#### THE TASK
Look through the listing below for the word "these" and copy every line where it occurs.

#### SUPPLIED DATA
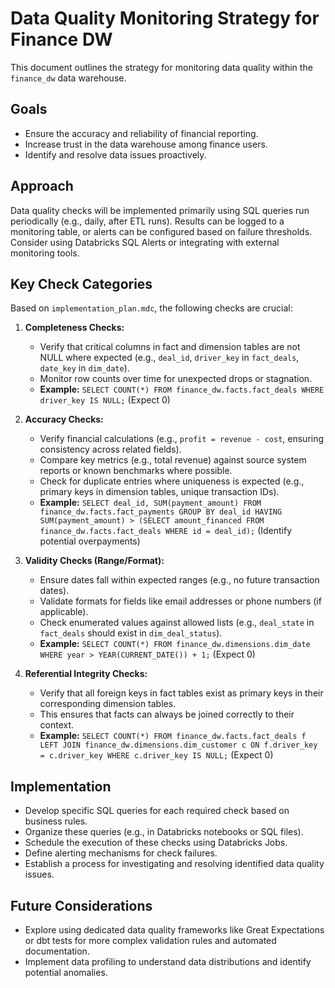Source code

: # Data Quality Monitoring Strategy for Finance DW

This document outlines the strategy for monitoring data quality within the `finance_dw` data warehouse.

## Goals

*   Ensure the accuracy and reliability of financial reporting.
*   Increase trust in the data warehouse among finance users.
*   Identify and resolve data issues proactively.

## Approach

Data quality checks will be implemented primarily using SQL queries run periodically (e.g., daily, after ETL runs). Results can be logged to a monitoring table, or alerts can be configured based on failure thresholds. Consider using Databricks SQL Alerts or integrating with external monitoring tools.

## Key Check Categories

Based on `implementation_plan.mdc`, the following checks are crucial:

1.  **Completeness Checks:**
    *   Verify that critical columns in fact and dimension tables are not NULL where expected (e.g., `deal_id`, `driver_key` in `fact_deals`, `date_key` in `dim_date`).
    *   Monitor row counts over time for unexpected drops or stagnation.
    *   **Example:** `SELECT COUNT(*) FROM finance_dw.facts.fact_deals WHERE driver_key IS NULL;` (Expect 0)

2.  **Accuracy Checks:**
    *   Verify financial calculations (e.g., `profit = revenue - cost`, ensuring consistency across related fields).
    *   Compare key metrics (e.g., total revenue) against source system reports or known benchmarks where possible.
    *   Check for duplicate entries where uniqueness is expected (e.g., primary keys in dimension tables, unique transaction IDs).
    *   **Example:** `SELECT deal_id, SUM(payment_amount) FROM finance_dw.facts.fact_payments GROUP BY deal_id HAVING SUM(payment_amount) > (SELECT amount_financed FROM finance_dw.facts.fact_deals WHERE id = deal_id);` (Identify potential overpayments)

3.  **Validity Checks (Range/Format):**
    *   Ensure dates fall within expected ranges (e.g., no future transaction dates).
    *   Validate formats for fields like email addresses or phone numbers (if applicable).
    *   Check enumerated values against allowed lists (e.g., `deal_state` in `fact_deals` should exist in `dim_deal_status`).
    *   **Example:** `SELECT COUNT(*) FROM finance_dw.dimensions.dim_date WHERE year > YEAR(CURRENT_DATE()) + 1;` (Expect 0)

4.  **Referential Integrity Checks:**
    *   Verify that all foreign keys in fact tables exist as primary keys in their corresponding dimension tables.
    *   This ensures that facts can always be joined correctly to their context.
    *   **Example:** `SELECT COUNT(*) FROM finance_dw.facts.fact_deals f LEFT JOIN finance_dw.dimensions.dim_customer c ON f.driver_key = c.driver_key WHERE c.driver_key IS NULL;` (Expect 0)

## Implementation

*   Develop specific SQL queries for each required check based on business rules.
*   Organize these queries (e.g., in Databricks notebooks or SQL files).
*   Schedule the execution of these checks using Databricks Jobs.
*   Define alerting mechanisms for check failures.
*   Establish a process for investigating and resolving identified data quality issues.

## Future Considerations

*   Explore using dedicated data quality frameworks like Great Expectations or dbt tests for more complex validation rules and automated documentation.
*   Implement data profiling to understand data distributions and identify potential anomalies.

#### SOLVED EXERCISE
*   Organize these queries (e.g., in Databricks notebooks or SQL files).
*   Schedule the execution of these checks using Databricks Jobs.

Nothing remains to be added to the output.